The victim said she had seen her alleged assailant about a half-hour earlier.
“I told my husband, ‘There’s a shady-looking person walking down the road.’ He had a phone in his hand and he was using the phone. He had tattoos everywhere,” she said. “Then, a half an hour later, to see this guy on my balcony. And he was … saying, ‘phone, phone.’ I knew instantly he was either on drugs or, you know, not mentally stable. So I tried to stay calm and tried to get my dogs to calm down, because he was irritated by the sound of the dogs. The dogs were right at his feet, barking, but he was not intimidated by that.”
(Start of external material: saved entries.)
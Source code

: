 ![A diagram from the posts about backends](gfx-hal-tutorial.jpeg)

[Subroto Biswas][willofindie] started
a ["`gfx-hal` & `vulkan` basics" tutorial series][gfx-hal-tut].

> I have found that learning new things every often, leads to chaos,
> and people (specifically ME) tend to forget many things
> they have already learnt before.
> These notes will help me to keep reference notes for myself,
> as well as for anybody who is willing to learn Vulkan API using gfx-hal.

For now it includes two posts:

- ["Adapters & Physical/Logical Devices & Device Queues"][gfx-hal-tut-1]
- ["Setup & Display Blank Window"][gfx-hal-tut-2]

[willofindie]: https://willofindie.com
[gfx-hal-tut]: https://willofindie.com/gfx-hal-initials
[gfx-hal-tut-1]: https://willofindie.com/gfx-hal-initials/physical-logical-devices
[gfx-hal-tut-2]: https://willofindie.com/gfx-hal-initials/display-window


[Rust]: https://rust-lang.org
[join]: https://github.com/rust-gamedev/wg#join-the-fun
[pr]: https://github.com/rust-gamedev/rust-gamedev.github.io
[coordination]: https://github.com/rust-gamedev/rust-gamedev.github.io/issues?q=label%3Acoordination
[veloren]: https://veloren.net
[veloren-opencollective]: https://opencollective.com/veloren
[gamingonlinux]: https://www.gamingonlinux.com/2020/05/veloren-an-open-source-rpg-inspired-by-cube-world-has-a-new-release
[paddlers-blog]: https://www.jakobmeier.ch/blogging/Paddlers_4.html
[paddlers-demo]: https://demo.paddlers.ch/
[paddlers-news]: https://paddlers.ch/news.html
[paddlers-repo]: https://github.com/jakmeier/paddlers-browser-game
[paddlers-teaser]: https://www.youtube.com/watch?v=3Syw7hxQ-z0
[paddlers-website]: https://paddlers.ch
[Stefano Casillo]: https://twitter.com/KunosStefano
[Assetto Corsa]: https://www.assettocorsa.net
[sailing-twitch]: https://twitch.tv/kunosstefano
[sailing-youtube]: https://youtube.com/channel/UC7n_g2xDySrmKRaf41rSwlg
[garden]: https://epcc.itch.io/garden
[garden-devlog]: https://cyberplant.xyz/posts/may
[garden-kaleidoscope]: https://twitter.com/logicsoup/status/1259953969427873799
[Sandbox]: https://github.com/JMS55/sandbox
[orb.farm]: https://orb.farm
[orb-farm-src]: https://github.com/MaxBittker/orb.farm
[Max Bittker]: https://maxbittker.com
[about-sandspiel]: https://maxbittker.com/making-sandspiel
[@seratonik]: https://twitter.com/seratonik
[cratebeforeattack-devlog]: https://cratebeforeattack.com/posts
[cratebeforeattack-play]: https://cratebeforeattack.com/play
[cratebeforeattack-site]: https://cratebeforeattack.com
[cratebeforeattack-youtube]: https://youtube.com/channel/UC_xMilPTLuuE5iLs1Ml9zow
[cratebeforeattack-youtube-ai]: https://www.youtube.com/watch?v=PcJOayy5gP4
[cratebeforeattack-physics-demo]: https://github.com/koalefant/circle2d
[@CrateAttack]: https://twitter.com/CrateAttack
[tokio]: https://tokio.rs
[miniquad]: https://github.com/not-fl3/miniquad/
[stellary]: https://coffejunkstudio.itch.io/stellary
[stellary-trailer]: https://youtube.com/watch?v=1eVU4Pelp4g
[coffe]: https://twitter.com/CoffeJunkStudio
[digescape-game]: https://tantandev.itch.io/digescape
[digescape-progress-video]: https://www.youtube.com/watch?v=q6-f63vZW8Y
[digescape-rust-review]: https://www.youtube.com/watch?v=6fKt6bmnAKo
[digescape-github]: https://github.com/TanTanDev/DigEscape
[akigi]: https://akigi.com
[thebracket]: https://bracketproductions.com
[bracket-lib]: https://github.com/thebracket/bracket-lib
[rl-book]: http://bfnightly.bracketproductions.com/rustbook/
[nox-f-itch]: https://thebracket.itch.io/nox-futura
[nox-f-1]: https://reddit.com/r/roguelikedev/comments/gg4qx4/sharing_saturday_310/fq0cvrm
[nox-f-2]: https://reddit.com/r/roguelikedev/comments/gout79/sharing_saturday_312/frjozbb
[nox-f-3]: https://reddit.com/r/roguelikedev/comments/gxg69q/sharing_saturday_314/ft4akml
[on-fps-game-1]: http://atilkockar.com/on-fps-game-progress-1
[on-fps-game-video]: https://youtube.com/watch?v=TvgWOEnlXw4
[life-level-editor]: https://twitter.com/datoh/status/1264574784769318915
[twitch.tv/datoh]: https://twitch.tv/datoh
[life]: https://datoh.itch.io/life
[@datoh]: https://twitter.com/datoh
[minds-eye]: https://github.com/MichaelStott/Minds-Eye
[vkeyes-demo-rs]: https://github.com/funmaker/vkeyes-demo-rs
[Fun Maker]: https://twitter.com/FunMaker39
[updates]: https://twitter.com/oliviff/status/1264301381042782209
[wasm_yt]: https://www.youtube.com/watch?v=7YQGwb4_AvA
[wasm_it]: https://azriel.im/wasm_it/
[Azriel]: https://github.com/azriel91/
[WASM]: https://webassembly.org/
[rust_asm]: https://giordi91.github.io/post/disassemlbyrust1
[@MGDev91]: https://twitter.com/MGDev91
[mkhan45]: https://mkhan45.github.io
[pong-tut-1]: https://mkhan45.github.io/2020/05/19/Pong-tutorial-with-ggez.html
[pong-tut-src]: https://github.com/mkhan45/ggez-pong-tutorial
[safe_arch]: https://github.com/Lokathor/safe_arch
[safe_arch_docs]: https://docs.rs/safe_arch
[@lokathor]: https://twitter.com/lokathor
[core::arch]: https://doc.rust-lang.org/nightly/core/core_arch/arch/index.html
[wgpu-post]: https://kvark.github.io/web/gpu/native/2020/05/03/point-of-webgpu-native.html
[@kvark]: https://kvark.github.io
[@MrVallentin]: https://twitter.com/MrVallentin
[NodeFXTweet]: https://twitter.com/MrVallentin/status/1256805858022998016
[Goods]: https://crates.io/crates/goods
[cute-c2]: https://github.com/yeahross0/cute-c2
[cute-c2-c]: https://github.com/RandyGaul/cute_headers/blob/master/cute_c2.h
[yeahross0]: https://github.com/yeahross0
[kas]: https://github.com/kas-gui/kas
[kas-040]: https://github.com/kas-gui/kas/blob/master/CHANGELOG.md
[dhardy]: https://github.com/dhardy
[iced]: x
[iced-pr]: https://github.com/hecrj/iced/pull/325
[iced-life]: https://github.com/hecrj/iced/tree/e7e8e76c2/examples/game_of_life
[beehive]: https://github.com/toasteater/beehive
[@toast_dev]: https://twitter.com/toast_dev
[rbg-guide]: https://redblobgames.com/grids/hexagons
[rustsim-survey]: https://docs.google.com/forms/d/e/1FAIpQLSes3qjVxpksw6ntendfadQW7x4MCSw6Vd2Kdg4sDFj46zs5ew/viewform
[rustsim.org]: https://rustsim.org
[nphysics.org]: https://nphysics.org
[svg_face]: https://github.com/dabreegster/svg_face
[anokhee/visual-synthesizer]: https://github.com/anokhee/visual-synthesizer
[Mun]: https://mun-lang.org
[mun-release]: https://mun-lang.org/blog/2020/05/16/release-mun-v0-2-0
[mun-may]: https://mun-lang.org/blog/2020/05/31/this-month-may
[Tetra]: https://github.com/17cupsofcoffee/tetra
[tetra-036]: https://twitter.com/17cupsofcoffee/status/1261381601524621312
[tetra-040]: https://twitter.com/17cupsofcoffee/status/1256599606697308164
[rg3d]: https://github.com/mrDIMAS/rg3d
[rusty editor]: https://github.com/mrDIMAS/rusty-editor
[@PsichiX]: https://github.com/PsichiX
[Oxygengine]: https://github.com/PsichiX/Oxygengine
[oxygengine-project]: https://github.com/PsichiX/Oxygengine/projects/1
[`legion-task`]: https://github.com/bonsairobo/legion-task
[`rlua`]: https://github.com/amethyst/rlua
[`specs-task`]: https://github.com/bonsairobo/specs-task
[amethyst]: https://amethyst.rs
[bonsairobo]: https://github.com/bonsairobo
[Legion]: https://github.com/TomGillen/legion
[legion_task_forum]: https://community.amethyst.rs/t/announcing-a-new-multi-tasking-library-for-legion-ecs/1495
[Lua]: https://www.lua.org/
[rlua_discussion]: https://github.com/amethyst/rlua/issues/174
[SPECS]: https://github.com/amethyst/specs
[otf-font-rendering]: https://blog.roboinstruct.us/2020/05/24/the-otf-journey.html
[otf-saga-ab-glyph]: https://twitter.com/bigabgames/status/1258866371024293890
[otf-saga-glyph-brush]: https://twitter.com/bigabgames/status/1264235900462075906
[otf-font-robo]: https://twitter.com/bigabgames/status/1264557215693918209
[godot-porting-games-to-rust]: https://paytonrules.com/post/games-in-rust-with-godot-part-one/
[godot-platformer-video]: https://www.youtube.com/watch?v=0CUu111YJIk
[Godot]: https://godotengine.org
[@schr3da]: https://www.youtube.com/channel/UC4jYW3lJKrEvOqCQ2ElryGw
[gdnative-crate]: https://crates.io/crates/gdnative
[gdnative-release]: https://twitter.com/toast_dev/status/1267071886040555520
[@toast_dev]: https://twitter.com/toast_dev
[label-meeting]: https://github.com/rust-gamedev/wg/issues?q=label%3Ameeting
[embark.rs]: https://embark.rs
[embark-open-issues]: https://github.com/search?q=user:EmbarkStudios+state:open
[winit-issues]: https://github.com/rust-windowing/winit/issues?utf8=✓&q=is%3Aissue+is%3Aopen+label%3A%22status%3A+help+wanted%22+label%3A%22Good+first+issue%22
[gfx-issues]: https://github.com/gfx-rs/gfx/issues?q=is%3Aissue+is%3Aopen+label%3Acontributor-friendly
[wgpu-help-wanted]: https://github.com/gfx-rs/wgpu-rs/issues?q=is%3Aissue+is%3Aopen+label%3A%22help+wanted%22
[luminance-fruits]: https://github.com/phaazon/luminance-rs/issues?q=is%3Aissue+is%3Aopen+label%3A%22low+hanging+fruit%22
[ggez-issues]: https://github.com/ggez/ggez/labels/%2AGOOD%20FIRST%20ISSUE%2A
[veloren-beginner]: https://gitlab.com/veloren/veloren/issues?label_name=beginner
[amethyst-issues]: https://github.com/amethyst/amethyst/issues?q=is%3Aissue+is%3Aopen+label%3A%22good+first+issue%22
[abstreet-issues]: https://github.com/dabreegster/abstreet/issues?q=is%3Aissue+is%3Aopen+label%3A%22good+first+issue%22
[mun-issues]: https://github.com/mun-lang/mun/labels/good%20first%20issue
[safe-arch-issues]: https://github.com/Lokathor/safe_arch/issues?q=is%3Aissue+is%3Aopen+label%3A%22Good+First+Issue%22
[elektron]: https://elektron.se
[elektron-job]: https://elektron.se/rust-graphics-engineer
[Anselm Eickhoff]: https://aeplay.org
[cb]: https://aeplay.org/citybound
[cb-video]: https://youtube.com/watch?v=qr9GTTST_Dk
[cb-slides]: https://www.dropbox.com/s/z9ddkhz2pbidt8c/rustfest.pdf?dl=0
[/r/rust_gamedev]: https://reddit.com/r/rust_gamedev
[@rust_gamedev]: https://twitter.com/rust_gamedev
“He said ‘911.’ I said, ‘All right, I’ll call 911.’ So I grabbed my phone. But I knew I needed to exit my house at the same time. This guy, he was just scaring the daylights out of me. I couldn’t even get my fingers on 911 as I was walking towards my kitchen door to get out of my house when he lunged at me, hit me (and) pushed me up against the counter. All I could do was say, ‘Take the phone. Take the phone.’
“And the minute I saw him take the phone from my hands and try to press buttons, I ran out the door. I was screaming, and my husband was in the shower. He could hear something was going on. He came out and threw on his shorts. He could see me running across the street. … The guy was in the carport and my husband looked at the guy and said, ‘Who the eff are you?’ That’s when the guy swung at my husband. My husband said he kind of ducked. … And then he started walking up the driveway after he swung at my husband. … Then my husband grabbed a two-by-four. My husband said the way the guy looked at him, he was just scary looking.
“By that time I was screaming and my neighbor was letting me into her house. She was bolting her house down and I was on the phone with 911.”
The woman said police responded quickly and told her the alleged assailant had been apprehended.
“I found out later when the cops came back he assaulted somebody up the road. He hit that guy twice on the head, putting him down on the ground. The officer seemed to think he was seeking medical help,” she said.
According to the complaint, Richardson tried to take a motor vehicle from a 70-year-old man by force, damaged the vehicle in an amount exceeding $500 and took the man’s car keys.
Richardson was acquitted by reason of insanity on June 17 of strong arm robbery, second-degree criminal tampering and fourth-degree theft charges. He was also acquitted on July 12 of burglary of a dwelling during a civil emergency or disaster declaration, trespassing on a school property and two counts each of unauthorized entry to a motor vehicle, fourth-degree theft and second-degree trespassing by reason of penal irresponsibility, which means the court found Richardson didn’t have the mental capacity to appreciate the wrongfulness of his actions at the time of the alleged incident.
He was committed at Kona Community Hospital’s psychiatric ward and later placed on court-supervised conditional release at outpatient facilities — first in Kona, then in Pahoa. At a court hearing Nov. 29, a case manager told Acting Hilo Circuit Judge Jeffrey Hawk that Richardson had been discharged from the Pahoa home for behavior issues.
A bench warrant was issued with a motion requesting Richardson’s conditional release.
After learning Richardson was being held on bail and pending a mental examination, the state withdrew its motion to revoke conditional release Monday afternoon in Hilo Circuit Court.
According to court records, Richardson was convicted in 2005 and sentenced to 10 years in prison for two counts of kidnapping, four counts each of unauthorized entry to a motor vehicle, unauthorized control of a motor vehicle and credit card theft, two counts of first-degree property damage and three counts of second-degree property damage. He also has misdemeanor assault, domestic abuse, property damage and TRO violation convictions from 2015.